On the other side of the Veil, the motion of the barrier between the worlds was nothing more than the ebb of the energy that filled the plane.
Taesas materialized back into the physical plane as her wave of force crashed into the back wall again, cracking stone and sending dust clouding down from the ceiling of the church as the building trembled to hold together.
He quickened his gait, pushing forward into an attack, drawing his blade up to strike.
Vell stepped backward out of the reach of the first strike, but he continued to press her, bringing a second that she only narrowly avoided. As the third strike came, a cross-slash back across her body came, she tried to pull up the Veil around her as a barrier to defend. But, as before, his spirit blade sheared the energy in two as if it had never existed at all, the edge of his magical sword cutting across her exposed forearm and leaving a streak of blood as she recoiled.

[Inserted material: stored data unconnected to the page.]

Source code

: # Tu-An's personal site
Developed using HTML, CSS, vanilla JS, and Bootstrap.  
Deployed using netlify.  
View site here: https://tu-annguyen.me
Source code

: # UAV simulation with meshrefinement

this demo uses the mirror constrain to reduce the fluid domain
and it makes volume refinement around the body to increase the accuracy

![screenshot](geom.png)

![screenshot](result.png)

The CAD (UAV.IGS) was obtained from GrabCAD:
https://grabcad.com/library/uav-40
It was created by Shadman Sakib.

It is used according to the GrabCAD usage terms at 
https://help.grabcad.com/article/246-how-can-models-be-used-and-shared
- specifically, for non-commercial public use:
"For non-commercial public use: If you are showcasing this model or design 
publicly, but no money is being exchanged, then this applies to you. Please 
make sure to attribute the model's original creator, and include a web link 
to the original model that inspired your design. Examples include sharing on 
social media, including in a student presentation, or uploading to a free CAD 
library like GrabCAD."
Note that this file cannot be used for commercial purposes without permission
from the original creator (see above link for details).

She pushed her magic down, not to attack, only to shove herself back, her feet sliding across the stones of the church floor nearly to the large table set at the back of the hall. Her hands raised, palms forward as she fired weak bursts of fire toward him.
Taesas watched the approached bolts of fire, raising his sword and striking them from the air, deflecting them to the sides before slashing the last of them in twain until the flame fizzled out.
What could she really hope to do against him in this state? She had no weapon to defend herself. No armor. He had neutralized her most powerful magic, rendering it utterly useless against him. All that remained was her more orthodox spells. Even at full strength, her fire was at worst a middling threat to him. But now, battered, exhausted and scared, there was nothing she could conjure that he could not overcome.
He pressed the attack again with the spirit blade at his side, pushing her step after step back. She dodged what she could, but unable to erect any type of barrier to repel his strikes and with no weapon to parry, he continued to paint superficial slashes upon limbs and torso too slow to escape the honed edge.
She twirled to her left, spraying a wave of fire wildly from her hands in a desperate effort to buy purchase. In the moment, he saw his final opening as he turned his shoulder and charged through the weak flames.
As he burst through the plumes of fire, heat licking at his face, he drove his shoulder into her, taking her off balance, then planted his foot in between her tired legs, sweeping them out from under her. As she began to tumble, he reached out to grab her left wrist with his open right hand and as he followed her down, driving her down into the floor.
Even as her bare back slammed into the ground, she immediately tried to scrap away. But Taesas had the size and weight advantage as he maneuvered his knees and legs to trap her down, using the grip on her wrist to pin her arm at her side.
His left elbow pressed down into the bicep of her right arm, holding it not by force, but by the virtue of the honed edge of the spirit blade that he pressed nearly to the glistening flesh of her throat.
"That's enough!" he shouted, mere inches from her face as he distributed his body weight to hold her, his voice nearly fierce enough to drip slather onto her cheeks. "You're beaten!"
Taesas inched the blade just a bit closer, until the thrumming heat and energy of the spirit blade nearly left a burn upon her neck. She momentarily tried to squirm free, but he pressed down, ensuring that his pin held.
"I wouldn't be so sure," Vell grunted between her teeth, trying not to move her jaw too much lest she cut herself on the edge of his blade.
Taesas glanced down to his right hip as he felt a bit of heat, noting the small ball of fire she held in her hand just above where his hand held her wrist down to the floor. She twisted her hand as best she could, pushing the flame as closely as she could to his flank.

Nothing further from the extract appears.